On October 30, 1629, King Charles I of England granted the establishment of the Colony of Carolina under the governance of Sir Robert Heath. This sparked the development of the Carolina colonies which resulted in several explorations down the Great Trading Path which ran from Augusta through Charlotte and towards Petersburg, Virginia.

In 1700, John Lawson, Surveyor-General of the Colony of North Carolina made first contact with the Waxhaw Indians, and the native land of Marvin. He noted that "the land was being so fertile that no labor of man in one or two ages could make it poor." Lawsons thoughts about the land were confirmed 300 years later with numerous farms scattered around the Marvin area, giving its semi-rural suburban atmosphere. In 1741, an epidemic of smallpox was introduced into the community, and many of the Indians were killed or were forced to abandon the area. Settlers began to exploit the fertile land to grow crops such as soy and tobacco.

German, English, Welch, and Scottish families, some of whom were escaping turmoil in Europe such as the 7 years war and the Jacobite rising of 1745.

Until 1842, Marvin was an unincorporated section of Anson county, until the schism between Mecklenburg - Anson counties, which resulted in the creation of Union county, and thus the incorporation of Marvin. Most settlers of Marvin owned slaves and would pass inheritance to their children. It would not be until the end of the Civil War that slavery was ended in Marvin. Most local slaves were purchased in Charleston, SC. Old Steel Creek road was used as a transport of slaved cotton, which was destroyed by General Cornwallis during the American Revolutionary war, and currently is the site of Highway 521.

Although sources are scarce, it is believed that Henry Downs was one of the original signatories of the "Mecklenburg Declaration of Independence", which was destroyed in a fire in 1800, and published just one month after the events at Lexington and Concord.

In 1777, North Carolina began issuing land grants to those who served in the American revolution. Around 640 acres of land were distributed through this land grant system. It is believed that the Crane road was where Francis Carter, one of the first settlers of the Marvin area, lived and managed the distribution of crown grants. A few of the oldest families in the Carolinas held kings’ grants from those distributed by Francis Carter, but most had come down the Great Trading Path from the North, such as the Polk family, and President James K. Polk, along with the Jackson family, and President Andrew Jackson, born near Marvin.
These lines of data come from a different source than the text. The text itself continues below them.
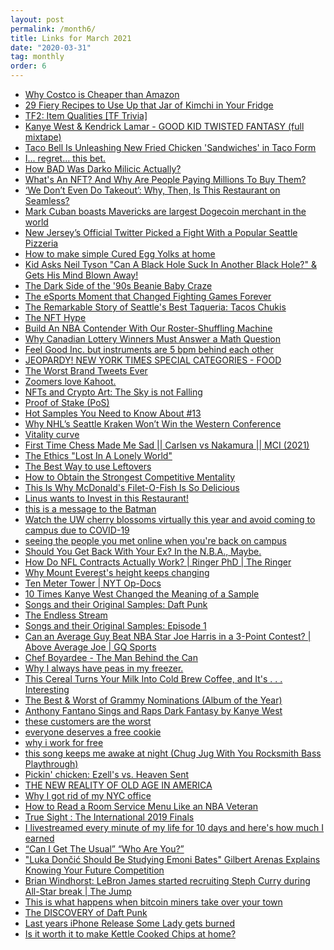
 ```yaml
---
layout: post
permalink: /month6/
title: Links for March 2021
date: "2020-03-31"
tag: monthly
order: 6
---
```

<ul>
  <li><a href="https://www.youtube.com/watch?v=S7BycrGnaJA">Why Costco is Cheaper than Amazon</a></li>

  <li><a href="https://www.bonappetit.com/recipes/slideshow/kimchi-recipes">29 Fiery Recipes to Use Up that Jar of Kimchi in Your Fridge</a></li>

  <li><a href="https://www.youtube.com/watch?v=eQeCw1EZau4">TF2: Item Qualities [TF Trivia]</a></li>

  <li><a href="https://www.youtube.com/watch?v=2_oks8eX5zg">Kanye West & Kendrick Lamar - GOOD KID TWISTED FANTASY (full mixtape)</a></li>

  <li><a href="https://www.thrillist.com/news/nation/taco-bell-fried-chicken-sandwich-tacos-new-menu-item">Taco Bell Is Unleashing New Fried Chicken 'Sandwiches' in Taco Form</a></li>

  <li><a href="https://www.youtube.com/watch?v=dEoYWHaTLO8">I... regret... this bet.</a></li>

  <li><a href="https://www.youtube.com/watch?v=KvMRT0kmwrc">How BAD Was Darko Milicic Actually?</a></li>

  <li><a href="https://www.npr.org/2021/03/05/974089381/whats-an-nft-and-why-are-people-paying-millions-to-buy-them">What's An NFT? And Why Are People Paying Millions To Buy Them?</a></li>

  <li><a href="https://www.eater.com/2020/1/29/21113416/grubhub-seamless-kin-khao-online-delivery-mistake-doordash">‘We Don’t Even Do Takeout’: Why, Then, Is This Restaurant on Seamless?</a></li>

  <li><a href="https://sports.yahoo.com/mark-cuban-mavericks-largest-dogecoin-merchant-cryptocurrency-021811555.html">Mark Cuban boasts Mavericks are largest Dogecoin merchant in the world</a></li>

  <li><a href="https://seattle.eater.com/2021/3/8/22320075/new-jersey-twitter-trolls-seattle-pizzeria-breezy-town-windy-city">New Jersey’s Official Twitter Picked a Fight With a Popular Seattle Pizzeria</a></li>

  <li><a href="https://www.youtube.com/watch?v=KgQIZYFu39k">How to make simple Cured Egg Yolks at home</a></li>

  <li><a href="https://www.youtube.com/watch?v=iLKTZr00xBg">Kid Asks Neil Tyson "Can A Black Hole Suck In Another Black Hole?" & Gets His Mind Blown Away!</a></li>

  <li><a href="https://www.history.com/news/beanie-babies-value-criminal-activity">The Dark Side of the '90s Beanie Baby Craze</a></li>

  <li><a href="https://www.youtube.com/watch?v=4cNCa8PylLA">The eSports Moment that Changed Fighting Games Forever</a></li>

  <li><a href="https://www.thrillist.com/eat/seattle/tacos-chukis-best-taqueria-seattle-washington">The Remarkable Story of Seattle's Best Taqueria: Tacos Chukis</a></li>

  <li><a href="https://www.youtube.com/watch?v=ruAVRY4uBng">The NFT Hype</a></li>

  <li><a href="https://projects.fivethirtyeight.com/nba-trades-2021/">Build An NBA Contender With Our Roster-Shuffling Machine</a></li>

  <li><a href="https://www.youtube.com/watch?v=jOmnx-V1zBo">Why Canadian Lottery Winners Must Answer a Math Question</a></li>

  <li><a href="https://www.youtube.com/watch?v=-PN8Z_Npfg0">Feel Good Inc. but instruments are 5 bpm behind each other</a></li>

  <li><a href="https://www.youtube.com/watch?v=W-6lCIv-vVA">JEOPARDY! NEW YORK TIMES SPECIAL CATEGORIES - FOOD</a></li>

  <li><a href="https://www.youtube.com/watch?v=zyMnmY8As5g">The Worst Brand Tweets Ever</a></li>

  <li><a href="https://www.youtube.com/watch?v=XKcw74XkATE">Zoomers love Kahoot.</a></li>

  <li><a href="http://sterlingcrispin.blogspot.com/2021/02/crypto-art-sky-is-not-falling.html">NFTs and Crypto Art: The Sky is not Falling</a></li>

  <li><a href="https://www.investopedia.com/terms/p/proof-stake-pos.asp">Proof of Stake (PoS)</a></li>

  <li><a href="https://www.youtube.com/watch?v=WRrVbIfyjy8">Hot Samples You Need to Know About #13</a></li>

  <li><a href="https://www.gamblingsites.org/blog/why-nhls-seattle-kraken-wont-win-the-western-conference/">Why NHL’s Seattle Kraken Won’t Win the Western Conference</a></li>

  <li><a href="https://en.wikipedia.org/wiki/Vitality_curve">Vitality curve</a></li>

  <li><a href="https://www.youtube.com/watch?v=HbO7PYDY0rU">First Time Chess Made Me Sad || Carlsen vs Nakamura || MCI (2021)</a></li>

  <li><a href="https://www.youtube.com/watch?v=kasgAAoTTUc">The Ethics "Lost In A Lonely World"</a></li>

  <li><a href="https://www.youtube.com/watch?v=KkR7ltOsvs8">The Best Way to use Leftovers</a></li>

  <li><a href="https://www.youtube.com/watch?v=QyXRZ97pkKM">How to Obtain the Strongest Competitive Mentality</a></li>

  <li><a href="https://www.youtube.com/watch?v=GjDUP-JcnT0">This Is Why McDonald's Filet-O-Fish Is So Delicious</a></li>

  <li><a href="https://www.youtube.com/watch?v=pDlIqNw49po">Linus wants to Invest in this Restaurant!</a></li>

  <li><a href="https://twitter.com/thinkclo/status/1359204232654561280">this is a message to the Batman</a></li>

  <li><a href="https://www.washington.edu/news/2021/03/08/watch-the-uw-cherry-blossoms-virtually-this-year-and-avoid-coming-to-campus-due-to-covid-19/">Watch the UW cherry blossoms virtually this year and avoid coming to campus due to COVID-19</a></li>

  <li><a href="https://www.reddit.com/r/uwaterloo/comments/m3pops/seeing_the_people_you_met_online_when_youre_back/">seeing the people you met online when you're back on campus</a></li>

  <li><a href="https://www.nytimes.com/2021/03/17/sports/basketball/russell-westbrook-washington-wizards.html">Should You Get Back With Your Ex? In the N.B.A., Maybe.</a></li>

  <li><a href="https://www.youtube.com/watch?v=pytV-MXt9ew">How Do NFL Contracts Actually Work? | Ringer PhD | The Ringer</a></li>

  <li><a href="https://www.youtube.com/watch?v=ajpcHWBuV18">Why Mount Everest's height keeps changing</a></li>

  <li><a href="https://www.youtube.com/watch?v=5QMlIjSnt_E">Ten Meter Tower | NYT Op-Docs</a></li>

  <li><a href="https://www.youtube.com/watch?v=AUwBUoQ1Rd8">10 Times Kanye West Changed the Meaning of a Sample</a></li>

  <li><a href="https://www.youtube.com/watch?v=7MhmnKUOxB4">Songs and their Original Samples: Daft Punk</a></li>

  <li><a href="https://www.nytimes.com/2021/03/18/style/ludwig-ahgren-twitch-livestream.html">The Endless Stream</a></li>

  <li><a href="https://www.youtube.com/watch?v=7browgKevR0">Songs and their Original Samples: Episode 1</a></li>

  <li><a href="https://www.youtube.com/watch?v=tjPVHczwe6c">Can an Average Guy Beat NBA Star Joe Harris in a 3-Point Contest? | Above Average Joe | GQ Sports</a></li>

  <li><a href="https://www.youtube.com/watch?v=n4BSyc7ZLiE">Chef Boyardee - The Man Behind the Can</a></li>

  <li><a href="https://www.youtube.com/watch?v=xGH2eWASZPI">Why I always have peas in my freezer.</a></li>

  <li><a href="https://www.popsugar.com/food/offlimits-cereal-review-48112560">This Cereal Turns Your Milk Into Cold Brew Coffee, and It's . . . Interesting</a></li>

  <li><a href="https://www.youtube.com/watch?v=30KWximi-Ss">The Best & Worst of Grammy Nominations (Album of the Year)</a></li>

  <li><a href="https://www.youtube.com/watch?v=755c5EqcUQE">Anthony Fantano Sings and Raps Dark Fantasy by Kanye West</a></li>

  <li><a href="https://www.youtube.com/watch?v=_plbgnD1yHs">these customers are the worst</a></li>

  <li><a href="https://www.youtube.com/watch?v=Y__m7GwDkmc">everyone deserves a free cookie</a></li>

  <li><a href="https://www.youtube.com/watch?v=FFttDOWQoMo">why i work for free</a></li>

  <li><a href="https://www.youtube.com/watch?v=65AJpu4FxYU">this song keeps me awake at night (Chug Jug With You Rocksmith Bass Playthrough)</a></li>

  <li><a href="http://seattlerefined.com/eat-drink/pickin-chicken-ezells-vs-heaven-sent">Pickin' chicken: Ezell's vs. Heaven Sent</a></li>

  <li><a href="https://www.washingtonpost.com/graphics/2017/national/seniors-financial-insecurity/">THE NEW REALITY OF OLD AGE IN AMERICA</a></li>

  <li><a href="https://www.youtube.com/watch?v=_Mvb7H-4SM4">Why I got rid of my NYC office</a></li>

  <li><a href="https://www.theringer.com/nba/2021/3/2/22302804/how-to-read-a-room-service-menu-like-an-nba-veteran">How to Read a Room Service Menu Like an NBA Veteran</a></li>

  <li><a href="https://www.youtube.com/watch?v=ceQ2XFS1tUo">True Sight : The International 2019 Finals<a></li>

  <li><a href="https://www.youtube.com/watch?v=ixO-_v2fB4Y">I livestreamed every minute of my life for 10 days and here's how much I earned</a></li>

  <li><a href="https://www.youtube.com/watch?v=BPrEdZj9yXg">“Can I Get The Usual” “Who Are You?”</a></li>

  <li><a href="https://www.youtube.com/watch?v=qEGpFEZmM2M">"Luka Dončić Should Be Studying Emoni Bates" Gilbert Arenas Explains Knowing Your Future Competition</a></li>

  <li><a href="https://www.youtube.com/watch?v=Nm0rviRI4fc">Brian Windhorst: LeBron James started recruiting Steph Curry during All-Star break | The Jump</a></li>

  <li><a href="https://www.politico.eu/article/this-is-what-happens-when-bitcoin-miners-take-over-your-town/?utm_source=tldrnewsletter">This is what happens when bitcoin miners take over your town</a></li>

  <li><a href="https://www.youtube.com/watch?v=mnpl_0WtkFo">The DISCOVERY of Daft Punk</a></li>

  <li><a href="https://www.youtube.com/watch?v=NnbL-Hm-xws">Last years iPhone Release Some Lady gets burned</a></li>

  <li><a href="https://www.youtube.com/watch?v=tWy-rgF2RI8">Is it worth it to make Kettle Cooked Chips at home?</a></li>

</ul>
Maggie Ross, one of the richest women in Union County had a scandal regarding the distribution between her will and her family members. After her sister, Sallie Ross, died in 1909, her estate was bequeathed to Bob Ross, who were African American. This sparked one of the largest civil rights feuds in the county due to racial prejudice in the local Union county municipal courts. Later, this racial tension would culminate in the Kissing Case, taking place in Monroe.

Marvin was founded on July 1, 1994. According to Ruth B. Ezzell, the major Marvin principles for foundation were "the hardships, the sacrifices made by our forefathers, their determination to lay principles as foundations for future generations, how they fought in wars for freedom and liberty, we may be inspired to a greater loyalty and appreciation of our community".

Marvin has experienced numerous demographic changes, such as an increase of Asian-Americans who have migrated to the town during the early 2000's. Marvin is geographically located near Charlotte, and is incorporated as an official suburb of Charlotte, and the major shift in population can be attributed towards the large banking Industry of Charlotte, NC, which has grown due to the introduction of Bank of America which was finalized around 1992.